**AIM OF THE EXERCISE**
With the images omitted, return all of the entries exactly as they stand.

----- MATERIAL TO PROCESS -----

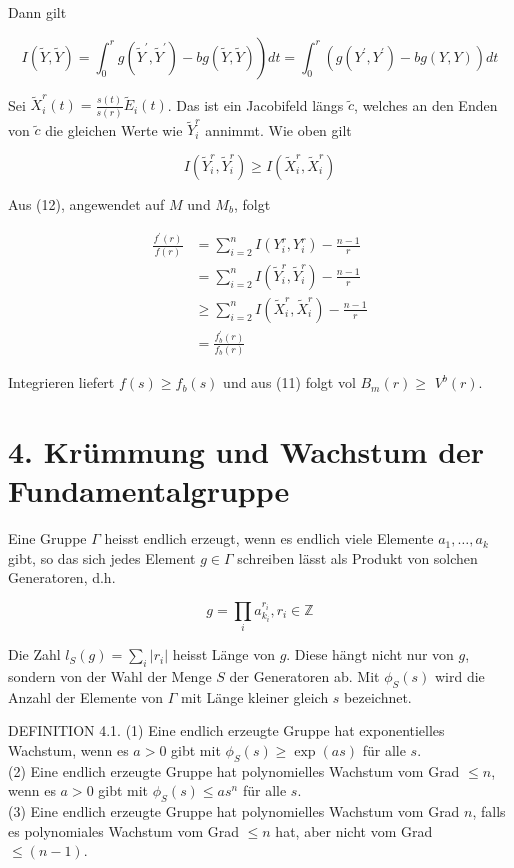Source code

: \documentclass[10pt]{article}
\begin{document}
Dann gilt

$$
\left.I(\tilde{Y}, \tilde{Y})=\int_{0}^{r} g\left(\tilde{Y}^{\prime}, \tilde{Y}^{\prime}\right)-b g(\tilde{Y}, \tilde{Y})\right) d t=\int_{0}^{r}\left(g\left(Y^{\prime}, Y^{\prime}\right)-b g(Y, Y)\right) d t
$$

Sei $\tilde{X}_{i}^{r}(t)=\frac{s(t)}{s(r)} \tilde{E}_{i}(t)$. Das ist ein Jacobifeld längs $\tilde{c}$, welches an den Enden von $\tilde{c}$ die gleichen Werte wie $\tilde{Y}_{i}^{r}$ annimmt. Wie oben gilt

$$
I\left(\tilde{Y}_{i}^{r}, \tilde{Y}_{i}^{r}\right) \geq I\left(\tilde{X}_{i}^{r}, \tilde{X}_{i}^{r}\right)
$$

Aus (12), angewendet auf $M$ und $M_{b}$, folgt

$$
\begin{aligned}
\frac{f^{\prime}(r)}{f(r)} & =\sum_{i=2}^{n} I\left(Y_{i}^{r}, Y_{i}^{r}\right)-\frac{n-1}{r} \\
& =\sum_{i=2}^{n} I\left(\tilde{Y}_{i}^{r}, \tilde{Y}_{i}^{r}\right)-\frac{n-1}{r} \\
& \geq \sum_{i=2}^{n} I\left(\tilde{X}_{i}^{r}, \tilde{X}_{i}^{r}\right)-\frac{n-1}{r} \\
& =\frac{f_{b}^{\prime}(r)}{f_{b}(r)}
\end{aligned}
$$

Integrieren liefert $f(s) \geq f_{b}(s)$ und aus (11) folgt vol $B_{m}(r) \geq$ $V^{b}(r)$.

\section*{4. Krümmung und Wachstum der Fundamentalgruppe}
Eine Gruppe $\Gamma$ heisst endlich erzeugt, wenn es endlich viele Elemente $a_{1}, \ldots, a_{k}$ gibt, so das sich jedes Element $g \in \Gamma$ schreiben lässt als Produkt von solchen Generatoren, d.h.

$$
g=\prod_{i} a_{k_{i}}^{r_{i}}, r_{i} \in \mathbb{Z}
$$

Die Zahl $l_{S}(g)=\sum_{i}\left|r_{i}\right|$ heisst Länge von $g$. Diese hängt nicht nur von $g$, sondern von der Wahl der Menge $S$ der Generatoren ab. Mit $\phi_{S}(s)$ wird die Anzahl der Elemente von $\Gamma$ mit Länge kleiner gleich $s$ bezeichnet.

DEFINITION 4.1. (1) Eine endlich erzeugte Gruppe hat exponentielles Wachstum, wenn es $a>0$ gibt mit $\phi_{S}(s) \geq \exp (a s)$ für alle $s$.\\
(2) Eine endlich erzeugte Gruppe hat polynomielles Wachstum vom Grad $\leq n$, wenn es $a>0$ gibt mit $\phi_{S}(s) \leq a s^{n}$ für alle $s$.\\
(3) Eine endlich erzeugte Gruppe hat polynomielles Wachstum vom Grad $n$, falls es polynomiales Wachstum vom Grad $\leq n$ hat, aber nicht vom Grad $\leq(n-1)$.
\end{document}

-----

**SOLVED EXERCISE**
Source code

: \documentclass[10pt]{article}
\begin{document}
Dann gilt

$$
\left.I(\tilde{Y}, \tilde{Y})=\int_{0}^{r} g\left(\tilde{Y}^{\prime}, \tilde{Y}^{\prime}\right)-b g(\tilde{Y}, \tilde{Y})\right) d t=\int_{0}^{r}\left(g\left(Y^{\prime}, Y^{\prime}\right)-b g(Y, Y)\right) d t
$$

Sei $\tilde{X}_{i}^{r}(t)=\frac{s(t)}{s(r)} \tilde{E}_{i}(t)$. Das ist ein Jacobifeld längs $\tilde{c}$, welches an den Enden von $\tilde{c}$ die gleichen Werte wie $\tilde{Y}_{i}^{r}$ annimmt. Wie oben gilt

$$
I\left(\tilde{Y}_{i}^{r}, \tilde{Y}_{i}^{r}\right) \geq I\left(\tilde{X}_{i}^{r}, \tilde{X}_{i}^{r}\right)
$$

Aus (12), angewendet auf $M$ und $M_{b}$, folgt

$$
\begin{aligned}
\frac{f^{\prime}(r)}{f(r)} & =\sum_{i=2}^{n} I\left(Y_{i}^{r}, Y_{i}^{r}\right)-\frac{n-1}{r} \\
& =\sum_{i=2}^{n} I\left(\tilde{Y}_{i}^{r}, \tilde{Y}_{i}^{r}\right)-\frac{n-1}{r} \\
& \geq \sum_{i=2}^{n} I\left(\tilde{X}_{i}^{r}, \tilde{X}_{i}^{r}\right)-\frac{n-1}{r} \\
& =\frac{f_{b}^{\prime}(r)}{f_{b}(r)}
\end{aligned}
$$

Integrieren liefert $f(s) \geq f_{b}(s)$ und aus (11) folgt vol $B_{m}(r) \geq$ $V^{b}(r)$.

\section*{4. Krümmung und Wachstum der Fundamentalgruppe}
Eine Gruppe $\Gamma$ heisst endlich erzeugt, wenn es endlich viele Elemente $a_{1}, \ldots, a_{k}$ gibt, so das sich jedes Element $g \in \Gamma$ schreiben lässt als Produkt von solchen Generatoren, d.h.

$$
g=\prod_{i} a_{k_{i}}^{r_{i}}, r_{i} \in \mathbb{Z}
$$

Die Zahl $l_{S}(g)=\sum_{i}\left|r_{i}\right|$ heisst Länge von $g$. Diese hängt nicht nur von $g$, sondern von der Wahl der Menge $S$ der Generatoren ab. Mit $\phi_{S}(s)$ wird die Anzahl der Elemente von $\Gamma$ mit Länge kleiner gleich $s$ bezeichnet.

DEFINITION 4.1. (1) Eine endlich erzeugte Gruppe hat exponentielles Wachstum, wenn es $a>0$ gibt mit $\phi_{S}(s) \geq \exp (a s)$ für alle $s$.\\
(2) Eine endlich erzeugte Gruppe hat polynomielles Wachstum vom Grad $\leq n$, wenn es $a>0$ gibt mit $\phi_{S}(s) \leq a s^{n}$ für alle $s$.\\
(3) Eine endlich erzeugte Gruppe hat polynomielles Wachstum vom Grad $n$, falls es polynomiales Wachstum vom Grad $\leq n$ hat, aber nicht vom Grad $\leq(n-1)$.
\end{document}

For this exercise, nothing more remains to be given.